Faced with the recession of the early 1990s, Grafton-Fraser was forced to re-evaluate its operational strategy, reinventing itself centered on its key strength in the men's apparel market. The company divested itself of all footwear operations as well as home furnishings, business, women's departments, children departments and leased department activities (such as Woolco), as well as all non-Canadian enterprises launched during the late '70s and early '80s.

Emerging from reorganization in 1992 as a leaner but stronger company, Grafton-Fraser was composed of three complementary chains of retail stores: Grafton & Co., Jack Fraser Menswear and George Richards Big & Tall Menswear. The company underwent major changes with 75% of shares being sold to the Cadillac Fairview Corporation and Stonehouse controlling 25%. Glenn stonehouse became the President & CEO. In 1994, Stonehouse bought all of the shares from the Cadillac Fairview Corporation.

==Recent history==

In 1999 Stonehouse continued to expand the company, buying the Canadian operations of Repp Ltd. Big and Tall stores from the bankrupt Edison Brothers Stores of St. Louis, Missouri.
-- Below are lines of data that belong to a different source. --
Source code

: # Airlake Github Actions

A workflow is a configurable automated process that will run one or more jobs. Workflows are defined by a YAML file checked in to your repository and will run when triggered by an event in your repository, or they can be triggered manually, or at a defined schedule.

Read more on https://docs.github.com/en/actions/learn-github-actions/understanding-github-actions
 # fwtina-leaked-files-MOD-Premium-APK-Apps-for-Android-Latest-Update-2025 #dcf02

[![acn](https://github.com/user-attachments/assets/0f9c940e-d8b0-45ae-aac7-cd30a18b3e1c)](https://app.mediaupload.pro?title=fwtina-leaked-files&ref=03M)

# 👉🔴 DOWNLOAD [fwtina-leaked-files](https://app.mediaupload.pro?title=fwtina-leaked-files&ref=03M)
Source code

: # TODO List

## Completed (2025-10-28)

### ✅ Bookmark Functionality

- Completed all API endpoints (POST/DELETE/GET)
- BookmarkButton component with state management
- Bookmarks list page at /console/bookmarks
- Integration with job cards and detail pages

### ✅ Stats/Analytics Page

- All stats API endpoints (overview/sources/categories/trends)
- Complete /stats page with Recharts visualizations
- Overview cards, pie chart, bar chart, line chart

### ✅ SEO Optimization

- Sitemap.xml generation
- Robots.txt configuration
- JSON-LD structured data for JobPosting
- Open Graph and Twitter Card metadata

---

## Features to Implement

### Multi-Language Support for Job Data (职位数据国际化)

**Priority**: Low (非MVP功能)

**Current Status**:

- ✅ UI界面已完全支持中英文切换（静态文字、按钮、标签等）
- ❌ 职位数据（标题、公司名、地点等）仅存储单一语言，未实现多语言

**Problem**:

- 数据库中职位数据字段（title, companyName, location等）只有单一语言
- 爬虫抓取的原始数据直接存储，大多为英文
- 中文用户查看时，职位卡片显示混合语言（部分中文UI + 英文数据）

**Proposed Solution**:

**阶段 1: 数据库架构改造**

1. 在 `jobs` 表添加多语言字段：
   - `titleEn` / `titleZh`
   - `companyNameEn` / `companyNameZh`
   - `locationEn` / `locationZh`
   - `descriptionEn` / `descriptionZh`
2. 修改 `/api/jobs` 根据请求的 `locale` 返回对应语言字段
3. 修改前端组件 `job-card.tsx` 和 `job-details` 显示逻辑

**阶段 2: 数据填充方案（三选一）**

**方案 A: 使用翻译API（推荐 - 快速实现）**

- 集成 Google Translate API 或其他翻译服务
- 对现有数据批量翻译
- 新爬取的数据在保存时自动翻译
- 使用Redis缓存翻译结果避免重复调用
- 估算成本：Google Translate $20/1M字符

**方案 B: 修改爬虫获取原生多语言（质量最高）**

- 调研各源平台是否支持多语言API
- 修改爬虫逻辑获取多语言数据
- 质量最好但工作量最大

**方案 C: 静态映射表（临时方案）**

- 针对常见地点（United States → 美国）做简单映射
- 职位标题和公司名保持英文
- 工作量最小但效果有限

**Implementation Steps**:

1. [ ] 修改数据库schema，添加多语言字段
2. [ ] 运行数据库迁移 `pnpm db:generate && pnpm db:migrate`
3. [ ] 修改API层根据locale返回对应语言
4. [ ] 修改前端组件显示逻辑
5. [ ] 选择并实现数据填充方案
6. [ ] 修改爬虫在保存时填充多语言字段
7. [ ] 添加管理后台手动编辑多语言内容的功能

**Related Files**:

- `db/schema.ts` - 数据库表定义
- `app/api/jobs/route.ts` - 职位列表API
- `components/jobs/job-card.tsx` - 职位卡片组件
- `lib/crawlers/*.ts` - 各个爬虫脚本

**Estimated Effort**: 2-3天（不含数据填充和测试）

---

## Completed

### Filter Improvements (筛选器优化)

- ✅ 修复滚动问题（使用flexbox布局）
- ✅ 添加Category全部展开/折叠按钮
The purchase marked the repatriation of a chain which was started by Canadians. The chain was repositioned and re-merchandise the merchandise mix to its original origins and customer base. It was re-branded Mr. Big & Tall in a large media campaign in the fall of 1999, returning to its original name.

Later that same year Grafton-Fraser struck an agreement with Timberland retail stores. This partnership led to Grafton-Fraser being the franchise operator of Timberland-branded retail stores. The company was quick to open two new flagship Timberland stores which are recognized for both their footwear and clothing selection. The division peaked at nine stores in very short order.

The year 2000 saw the largest acquisition of all. Grafton-Fraser bought the Tip Top Tailors chain along with Weston Apparel and Montreal based San Remo Knitting and importing business from Dylex Ltd. in July of that year. Stonehouse quickly divested Weston Apparel and San Remo. The size of the Company doubled to over 200 stores and approximately $200 million in revenue.

The Tip Top Tailors chain was started in Toronto in 1909 by David Dunkelman. The rented store was at 245 Yonge Street, and Dunkelman sold tailored suits for $14. The name of the chain was chosen by a customer in a contest. Originally, Tip Top Tailors sold tailored suits, and this continued up until the 1960s. Tip Top made its own merchandise. In 1929, it built a large building near the Toronto waterfront to house all its operations, including administration and manufacturing. During the Second World War, it made uniforms for many allied armed forces.

The Company also acquired the Kingsport Clothiers store.

In 2005, the Company made the decision to retire the Jack Fraser name and rename all Jack Fraser stores Tip Top Tailors, finding that the Tip Top Tailors name was more recognizable. In cities where both a Jack Fraser and a Tip Top Tailors were present, the more profitable of the two stores stayed open and, where necessary, changed its name to Tip Top Tailors. Today there are over 100 Tip Top Tailors across Canada in all provinces except Quebec and Prince Edward Island.

Change continued for Grafton-Fraser. In May 2007, Stonehouse sold majority ownership of the company to Gordon Brothers Group, an investment banking company from Boston, USA. Unfortunately, the new Gordon Brothers board of directors proceeded to implement incompetent new management and over time take the company into bankruptcy.

 The Timberland division was closed during 2007 and 2008. The Grafton & Co. chain was merged with the Stonehouse Menswear, and all those stores were rebranded under the Stonehouse Menswear brand. This retail chain was closed in 2010, with all Stonehouse stores closed in that year. The merchandise brand Stonehouse was continued in Tip Top Tailors.

Tip Top Tailors, Mr. Big and Tall and George Richards chains continue to operate in most provinces across Canada despite all.